Stored data entries
[Start of section]
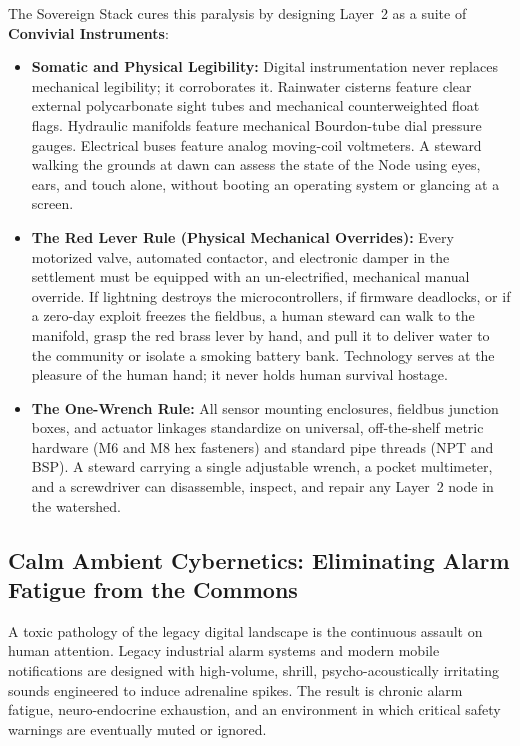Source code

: The Sovereign Stack cures this paralysis by designing Layer~2 as a suite of \textbf{Convivial Instruments}:
\begin{itemize}
    \item \textbf{Somatic and Physical Legibility:} Digital instrumentation never replaces mechanical legibility; it corroborates it. Rainwater cisterns feature clear external polycarbonate sight tubes and mechanical counterweighted float flags. Hydraulic manifolds feature mechanical Bourdon-tube dial pressure gauges. Electrical buses feature analog moving-coil voltmeters. A steward walking the grounds at dawn can assess the state of the Node using eyes, ears, and touch alone, without booting an operating system or glancing at a screen.
    \item \textbf{The Red Lever Rule (Physical Mechanical Overrides):} Every motorized valve, automated contactor, and electronic damper in the settlement must be equipped with an un-electrified, mechanical manual override. If lightning destroys the microcontrollers, if firmware deadlocks, or if a zero-day exploit freezes the fieldbus, a human steward can walk to the manifold, grasp the red brass lever by hand, and pull it to deliver water to the community or isolate a smoking battery bank. Technology serves at the pleasure of the human hand; it never holds human survival hostage.
    \item \textbf{The One-Wrench Rule:} All sensor mounting enclosures, fieldbus junction boxes, and actuator linkages standardize on universal, off-the-shelf metric hardware (M6 and M8 hex fasteners) and standard pipe threads (NPT and BSP). A steward carrying a single adjustable wrench, a pocket multimeter, and a screwdriver can disassemble, inspect, and repair any Layer~2 node in the watershed.
\end{itemize}

\subsection{Calm Ambient Cybernetics: Eliminating Alarm Fatigue from the Commons}

A toxic pathology of the legacy digital landscape is the continuous assault on human attention. Legacy industrial alarm systems and modern mobile notifications are designed with high-volume, shrill, psycho-acoustically irritating sounds engineered to induce adrenaline spikes. The result is chronic alarm fatigue, neuro-endocrine exhaustion, and an environment in which critical safety warnings are eventually muted or ignored.

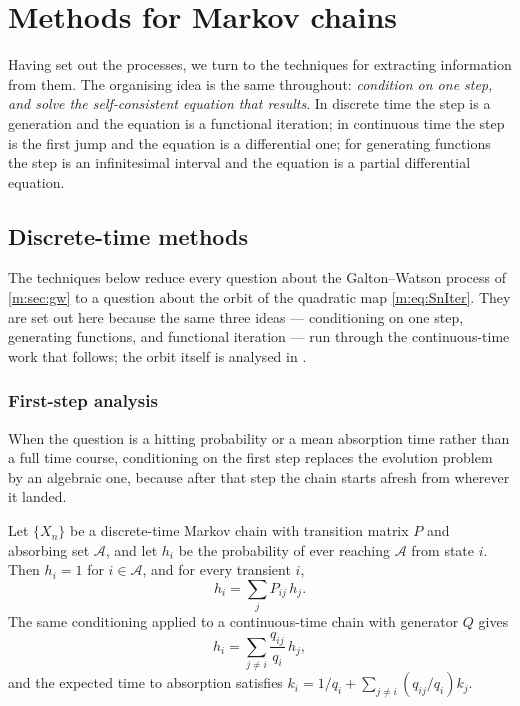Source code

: \section{Methods for Markov chains}
\label{m:sec:methods}

Having set out the processes, we turn to the techniques for extracting information
from them. The organising idea is the same throughout: \emph{condition on one step,
and solve the self-consistent equation that results}. In discrete time the step is
a generation and the equation is a functional iteration; in continuous time the
step is the first jump and the equation is a differential one; for generating
functions the step is an infinitesimal interval and the equation is a partial
differential equation.

\subsection{Discrete-time methods}
\label{m:sec:dtmethods}

The techniques below reduce every question about the Galton--Watson process of
\cref{m:sec:gw} to a question about the orbit of the quadratic map
\cref{m:eq:SnIter}. They are set out here because the same three ideas ---
conditioning on one step, generating functions, and functional iteration --- run
through the continuous-time work that follows; the orbit itself is analysed in
\ChA.

\subsubsection{First-step analysis}
\label{m:sec:firststep}

When the question is a hitting probability or a mean absorption time rather than a
full time course, conditioning on the first step replaces the evolution problem by
an algebraic one, because after that step the chain starts afresh from wherever it
landed.

\begin{proposition}
\label{m:prop:firststep}
Let $\{X_n\}$ be a discrete-time Markov chain with transition matrix $P$ and
absorbing set $\mathcal A$, and let $h_i$ be the probability of ever reaching
$\mathcal A$ from state $i$. Then $h_i=1$ for $i\in\mathcal A$, and for every
transient $i$,
\begin{equation}
\label{m:eq:firststepdiscrete}
h_i = \sum_{j}P_{ij}\,h_j .
\end{equation}
The same conditioning applied to a continuous-time chain with generator $Q$ gives
\begin{equation}
\label{m:eq:firststep}
h_i = \sum_{j\neq i}\frac{q_{ij}}{q_i}\,h_j ,
\end{equation}
and the expected time to absorption satisfies
$k_i = 1/q_i + \sum_{j\neq i}(q_{ij}/q_i)k_j$.
\end{proposition}

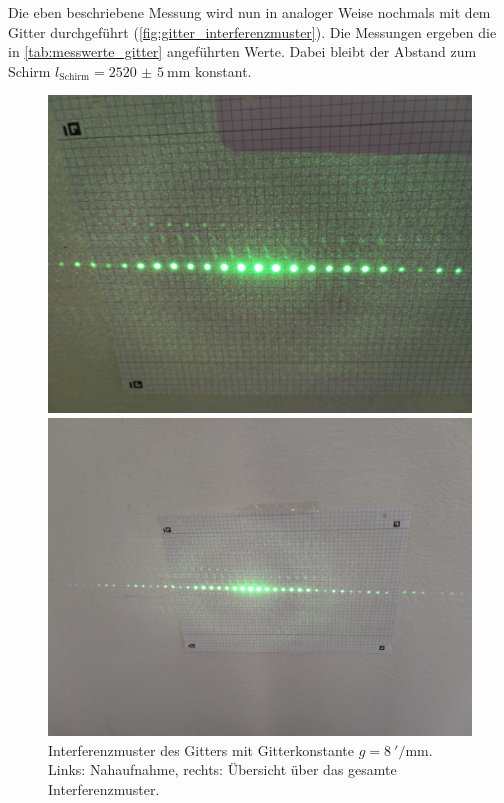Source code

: \documentclass[ngerman]{scrartcl}
\begin{document}
Die eben beschriebene Messung wird nun in analoger Weise nochmals mit dem Gitter durchgeführt (\autoref{fig:gitter_interferenzmuster}). Die Messungen ergeben die in \autoref{tab:messwerte_gitter} angeführten Werte. Dabei bleibt der Abstand zum Schirm $l_\text{Schirm} = \SI{2520(5)}{\milli\meter}$ konstant.

\setcapindent{0pt}
\begin{figure}[H]
    \centering
    \begin{minipage}[t]{0.45\linewidth}
        \centering
        \includegraphics[width=\linewidth]{fig/Compressed/Gitter_8_per_mm.jpg}
    \end{minipage}%
    \hspace*{\fill}
    \begin{minipage}[t]{0.45\linewidth}
        \centering
        \includegraphics[width=\linewidth]{fig/Compressed/Gitter_8_per_mm_overview.jpg}
    \end{minipage}
    \caption[Interferenzmuster des Gitters]{Interferenzmuster des Gitters mit Gitterkonstante $g=\SI{8}{'\per\milli\meter}$. Links: Nahaufnahme, rechts: Übersicht über das gesamte Interferenzmuster.}
    \label{fig:gitter_interferenzmuster}
\end{figure}
\setcaphanging
\end{document}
[End of section]
YOUR GOAL: Look through the entries for the string "probability". Every line that has it belongs in the answer.

SOLUTION TO THIS EXERCISE:
When the question is a hitting probability or a mean absorption time rather than a
absorbing set $\mathcal A$, and let $h_i$ be the probability of ever reaching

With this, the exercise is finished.